About this exercise:
The expected result is a verbatim repetition of the lines from the start of the entries through the line containing "# File descrpitions", with the pictures removed.

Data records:
•••
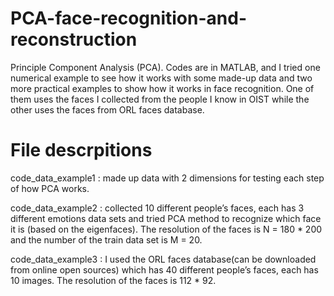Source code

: # PCA-face-recognition-and-reconstruction

Principle Component Analysis (PCA). Codes are in MATLAB, and I tried one numerical example to see how it works with some made-up data and two more practical examples to show how it works in face recognition. One of them uses the faces I collected from the people I know in OIST while the other uses the faces from ORL faces database.

# File descrpitions

code_data_example1 : made up data with 2 dimensions for testing each step of how PCA works.

code_data_example2 : collected 10 different people’s faces, each has 3 different emotions data sets and tried PCA method to recognize which face it is (based on the eigenfaces). The resolution of the faces is N = 180 * 200 and the number of the train data set is M = 20.

code_data_example3 : I used the ORL faces database(can be downloaded from online open sources) which has 40 different people’s faces, each has 10 images. The resolution of the faces is 112 * 92.
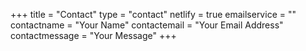 +++ 
title = "Contact" 
type = "contact" 
netlify = true 
emailservice = "" 
contactname = "Your Name" 
contactemail = "Your Email Address" 
contactmessage = "Your Message" 
+++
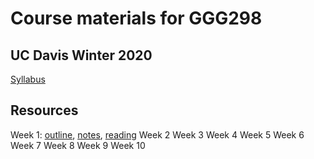 # Course materials for GGG298
## UC Davis Winter 2020

[Syllabus](https://hackmd.io/3bDesjZaTVSiEzEueSGlDQ?view)

## Resources
Week 1: [outline](https://hackmd.io/@ctb/S1_mb0fe8), [notes](https://hackmd.io/kXHoB6g4R92OIOwoNR2vkg), [reading](https://springerplus.springeropen.com/articles/10.1186/s40064-016-2888-8)
Week 2
Week 3
Week 4
Week 5
Week 6
Week 7
Week 8
Week 9
Week 10
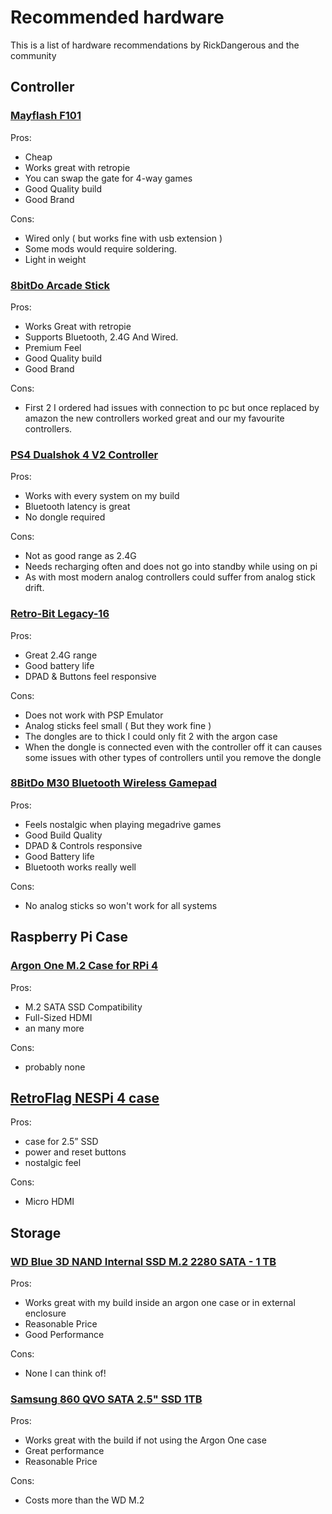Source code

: # Recommended hardware

This is a list of hardware recommendations by RickDangerous and the community

## Controller

### [Mayflash F101](https://www.mayflash.com/product/showproduct.php?id=32)

Pros:
- Cheap
- Works great with retropie
- You can swap the gate for 4-way games
- Good Quality build
- Good Brand

Cons:
- Wired only ( but works fine with usb extension )
- Some mods would require soldering.
- Light in weight

### [8bitDo Arcade Stick](https://www.8bitdo.com/arcade-stick/)

Pros:
- Works Great with retropie
- Supports Bluetooth, 2.4G And Wired.
- Premium Feel
- Good Quality build
- Good Brand

Cons:
- First 2 I ordered had issues with connection to pc 
but once replaced by amazon the new controllers worked great and our my favourite
controllers.

### [PS4 Dualshok 4 V2 Controller](https://www.playstation.com/en-us/accessories/dualshock-4-wireless-controller/)

Pros:
- Works with every system on my build
- Bluetooth latency is great
- No dongle required

Cons:
- Not as good range as 2.4G
- Needs recharging often and does not go into standby while using on pi
- As with most modern analog controllers could suffer from analog stick drift.

### [Retro-Bit Legacy-16](http://retro-bit.com/legacy16)

Pros:
- Great 2.4G range
- Good battery life 
- DPAD & Buttons feel responsive

Cons:
- Does not work with PSP Emulator
- Analog sticks feel small ( But they work fine )
- The dongles are to thick I could only fit 2 with the argon case
- When the dongle is connected even with the controller off it can causes some issues with other types of controllers until you remove the dongle

### [8BitDo M30 Bluetooth Wireless Gamepad](https://www.8bitdo.com/m30/)

Pros:
- Feels nostalgic when playing megadrive games
- Good Build Quality
- DPAD & Controls responsive
- Good Battery life
- Bluetooth works really well

Cons:
- No analog sticks so won't work for all systems

## Raspberry Pi Case

### [Argon One M.2 Case for RPi 4](https://www.argon40.com/argon-one-m-2-case-for-raspberry-pi-4.html)

Pros:
- M.2 SATA SSD Compatibility
- Full-Sized HDMI
- an many more

Cons:
- probably none

## [RetroFlag NESPi 4 case](https://retroflag.com/nespi-4-case.html)

Pros:
- case for 2.5” SSD
- power and reset buttons
- nostalgic feel

Cons:
- Micro HDMI

## Storage

### [WD Blue 3D NAND Internal SSD M.2 2280 SATA - 1 TB](https://www.westerndigital.com/products/internal-drives/wd-blue-sata-m-2-ssd)

Pros:
- Works great with my build 
inside an argon one case or in external enclosure
- Reasonable Price
- Good Performance 

Cons:
- None I can think of!

### [Samsung 860 QVO SATA 2.5" SSD 1TB](https://www.samsung.com/us/computing/memory-storage/solid-state-drives/ssd-860-qvo-2-5-sata-iii-1tb-mz-76q1t0b-am/)

Pros:
- Works great with the build if not using the Argon One case
- Great performance
- Reasonable Price

Cons:
- Costs more than the WD M.2
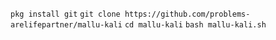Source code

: 


`pkg install git`
`git clone https://github.com/problems-arelifepartner/mallu-kali`
`cd mallu-kali`
`bash mallu-kali.sh`
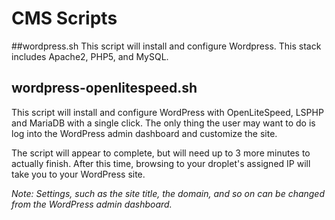 # CMS Scripts

##wordpress.sh
This script will install and configure Wordpress.  This stack includes Apache2, PHP5, and MySQL. 

## wordpress-openlitespeed.sh
This script will install and configure WordPress with OpenLiteSpeed, LSPHP and MariaDB with a single click. The only thing the user may want to do is log into the WordPress admin dashboard and customize the site. 

The script will appear to complete, but will need up to 3 more minutes to actually finish. After this time, browsing to your droplet's assigned IP will take you to your WordPress site.

_Note: Settings, such as the site title, the domain, and so on can be changed from the WordPress admin dashboard._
•••
Result:
Source code

: # PCA-face-recognition-and-reconstruction

Principle Component Analysis (PCA). Codes are in MATLAB, and I tried one numerical example to see how it works with some made-up data and two more practical examples to show how it works in face recognition. One of them uses the faces I collected from the people I know in OIST while the other uses the faces from ORL faces database.

# File descrpitions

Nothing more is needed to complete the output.